Saved entries –
===============

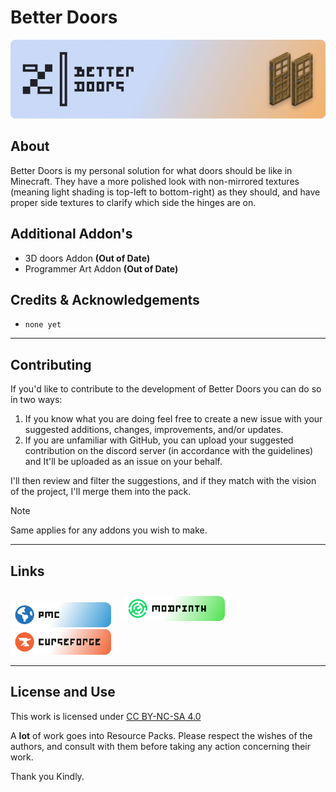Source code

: # Better Doors
 
![better doors banner](external/better_doors_banner.png)

## About

Better Doors is my personal solution for what doors should be like in Minecraft. They have a more polished look with non-mirrored textures (meaning light shading is top-left to bottom-right) as they should, and have proper side textures to clarify which side the hinges are on.

## Additional Addon's

- 3D doors Addon **(Out of Date)**
- Programmer Art Addon **(Out of Date)**

## Credits & Acknowledgements 

- `none yet`

---

## Contributing

If you'd like to contribute to the development of Better Doors you can do so in two ways:

1. If you know what you are doing feel free to create a new issue with your suggested additions, changes, improvements, and/or updates. 
2. If you are unfamiliar with GitHub, you can upload your suggested contribution on the discord server (in accordance with the guidelines) and It'll be uploaded as an issue on your behalf.

I'll then review and filter the suggestions, and if they match with the vision of the project, I'll merge them into the pack.

> [!NOTE]
> Same applies for any addons you wish to make. 

---

## Links

<a href="https://www.planetminecraft.com/texture-pack/better-doors/"><img src="external/buttons/button_pmc.png" style="width: 32%;"></a><img style="width:2%;"><img src="external/buttons/button_modrinth.png" style="width:32%;margin:2%;"><img style="width:2%;"><img src="external/buttons/button_curseforge.png" style="width: 32%;">

---

## License and Use

<p xmlns:cc="http://creativecommons.org/ns#" >This work is licensed under <a href="https://creativecommons.org/licenses/by-nc-sa/4.0/?ref=chooser-v1" target="_blank" rel="license noopener noreferrer" style="display:inline-block;">CC BY-NC-SA 4.0<img style="height:22px!important;margin-left:3px;vertical-align:text-bottom;" src="https://mirrors.creativecommons.org/presskit/icons/cc.svg?ref=chooser-v1" alt=""><img style="height:22px!important;margin-left:3px;vertical-align:text-bottom;" src="https://mirrors.creativecommons.org/presskit/icons/by.svg?ref=chooser-v1" alt=""><img style="height:22px!important;margin-left:3px;vertical-align:text-bottom;" src="https://mirrors.creativecommons.org/presskit/icons/nc.svg?ref=chooser-v1" alt=""><img style="height:22px!important;margin-left:3px;vertical-align:text-bottom;" src="https://mirrors.creativecommons.org/presskit/icons/sa.svg?ref=chooser-v1" alt=""></a></p>

A **lot** of work goes into Resource Packs. 
Please respect the wishes of the authors, and consult with them before taking any action concerning their work.

Thank you Kindly.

===============

EXERCISE AIM –
Print the data exactly as written, dropping any images it holds.

ANSWER FOR THE TASK –
Source code

: # Better Doors
 
![better doors banner](external/better_doors_banner.png)

## About

Better Doors is my personal solution for what doors should be like in Minecraft. They have a more polished look with non-mirrored textures (meaning light shading is top-left to bottom-right) as they should, and have proper side textures to clarify which side the hinges are on.

## Additional Addon's

- 3D doors Addon **(Out of Date)**
- Programmer Art Addon **(Out of Date)**

## Credits & Acknowledgements 

- `none yet`

---

## Contributing

If you'd like to contribute to the development of Better Doors you can do so in two ways:

1. If you know what you are doing feel free to create a new issue with your suggested additions, changes, improvements, and/or updates. 
2. If you are unfamiliar with GitHub, you can upload your suggested contribution on the discord server (in accordance with the guidelines) and It'll be uploaded as an issue on your behalf.

I'll then review and filter the suggestions, and if they match with the vision of the project, I'll merge them into the pack.

> [!NOTE]
> Same applies for any addons you wish to make. 

---

## Links

<a href="https://www.planetminecraft.com/texture-pack/better-doors/"><img src="external/buttons/button_pmc.png" style="width: 32%;"></a><img style="width:2%;"><img src="external/buttons/button_modrinth.png" style="width:32%;margin:2%;"><img style="width:2%;"><img src="external/buttons/button_curseforge.png" style="width: 32%;">

---

## License and Use

<p xmlns:cc="http://creativecommons.org/ns#" >This work is licensed under <a href="https://creativecommons.org/licenses/by-nc-sa/4.0/?ref=chooser-v1" target="_blank" rel="license noopener noreferrer" style="display:inline-block;">CC BY-NC-SA 4.0<img style="height:22px!important;margin-left:3px;vertical-align:text-bottom;" src="https://mirrors.creativecommons.org/presskit/icons/cc.svg?ref=chooser-v1" alt=""><img style="height:22px!important;margin-left:3px;vertical-align:text-bottom;" src="https://mirrors.creativecommons.org/presskit/icons/by.svg?ref=chooser-v1" alt=""><img style="height:22px!important;margin-left:3px;vertical-align:text-bottom;" src="https://mirrors.creativecommons.org/presskit/icons/nc.svg?ref=chooser-v1" alt=""><img style="height:22px!important;margin-left:3px;vertical-align:text-bottom;" src="https://mirrors.creativecommons.org/presskit/icons/sa.svg?ref=chooser-v1" alt=""></a></p>

A **lot** of work goes into Resource Packs. 
Please respect the wishes of the authors, and consult with them before taking any action concerning their work.

Thank you Kindly.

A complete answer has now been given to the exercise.